Mainly cause we keep so much of what we have experienced inside of us. And once any one starts having to keep something secret, it starts plugging up emotionally,until it blocks up just about everything. So we feel the blockage but don’t know if we want to start unblocking. We never know what is going to come out of us.
Being abused also is not over just as soon as the last violation is done. It impacts the rest of our lives. If we are not outright damaged so completely that we are locked out of the public view, then we still have some major mal functions that impact how we relate to others. We are created differently because we have been betrayed by the people who were supposed to love us and teach us how to be loved.
Emotionally our needs are different, more primal. Or maybe they just feel more intense. But the needs of safety and security are the most active in me. Consciously or not. For example, instead of liking to be admired by my friends and family members for anything simple like appearance, looking good, or being nice, I shun it. As best I can figure, it is because I was going to be hurt and harmed once the family abuser had me in his sights. I will probably never be comfortable being noticed. No matter how long I have tried to get comfortable. I took public speaking classes, I forced myself to learn to teach, I volunteered to give talks about various subjects just to overcome the aversion to personal attention. Finally, I have decided to just going to leave it alone. It might be what people call, making peace with myself.
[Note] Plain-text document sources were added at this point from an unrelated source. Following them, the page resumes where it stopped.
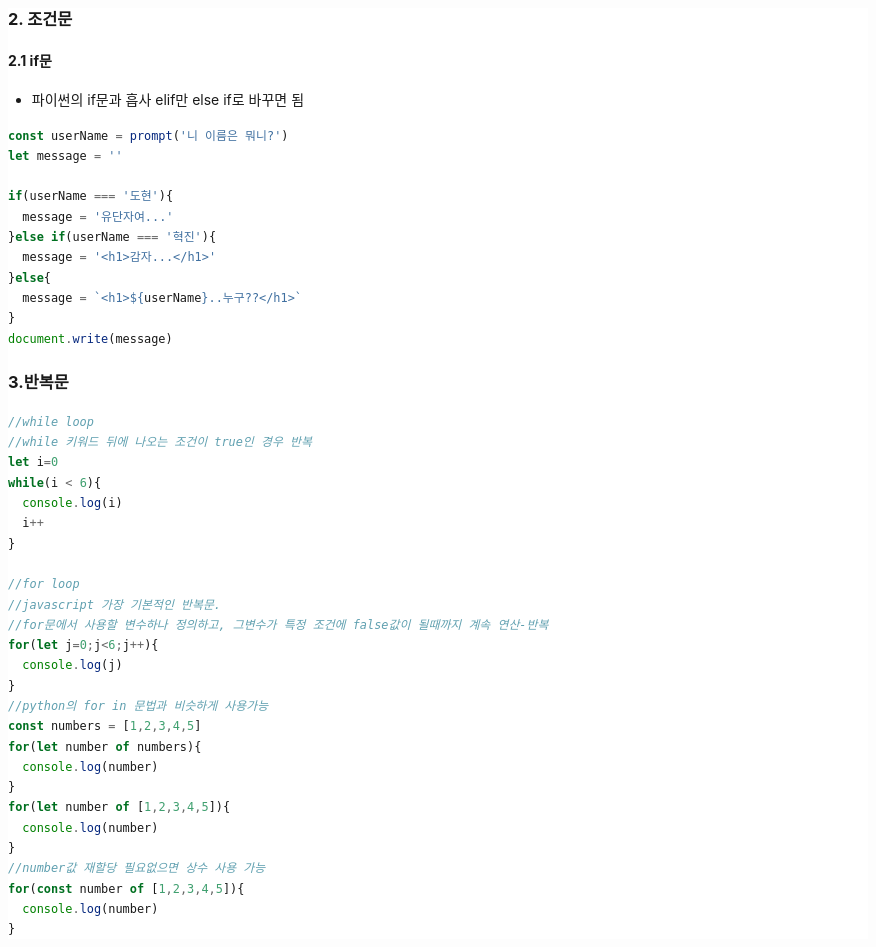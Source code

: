 ### 2. 조건문

#### 2.1 if문

- 파이썬의 if문과 흡사 elif만 else if로 바꾸면 됨

```javascript
const userName = prompt('니 이름은 뭐니?')
let message = ''

if(userName === '도현'){
  message = '유단자여...'
}else if(userName === '혁진'){
  message = '<h1>감자...</h1>'
}else{
  message = `<h1>${userName}..누구??</h1>`
}
document.write(message)
```



### 3.반복문

```javascript
//while loop
//while 키워드 뒤에 나오는 조건이 true인 경우 반복
let i=0
while(i < 6){
  console.log(i)
  i++
}

//for loop
//javascript 가장 기본적인 반복문. 
//for문에서 사용할 변수하나 정의하고, 그변수가 특정 조건에 false값이 될때까지 계속 연산-반복
for(let j=0;j<6;j++){
  console.log(j)
}
//python의 for in 문법과 비슷하게 사용가능
const numbers = [1,2,3,4,5]
for(let number of numbers){
  console.log(number)
}
for(let number of [1,2,3,4,5]){
  console.log(number)
}
//number값 재할당 필요없으면 상수 사용 가능
for(const number of [1,2,3,4,5]){
  console.log(number)
}

```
I think because I will never feel safe in this world, I don’t trust easily. Okay, I hardly trust anyone. That is closer to the truth. The closer you are supposed to be (theoretically) in personal intimate relationships, the less I will be able to trust you. People often mistake my trained friendliness, both professional or socially, as being available for friendly intimate relationships. Its disappointing I know. But this is one of the consequences of allowing sexual abuse to continue in our world.
There is more to say on this like how I see myself as different than others. Not just in matters of attention. I hope to write more about this.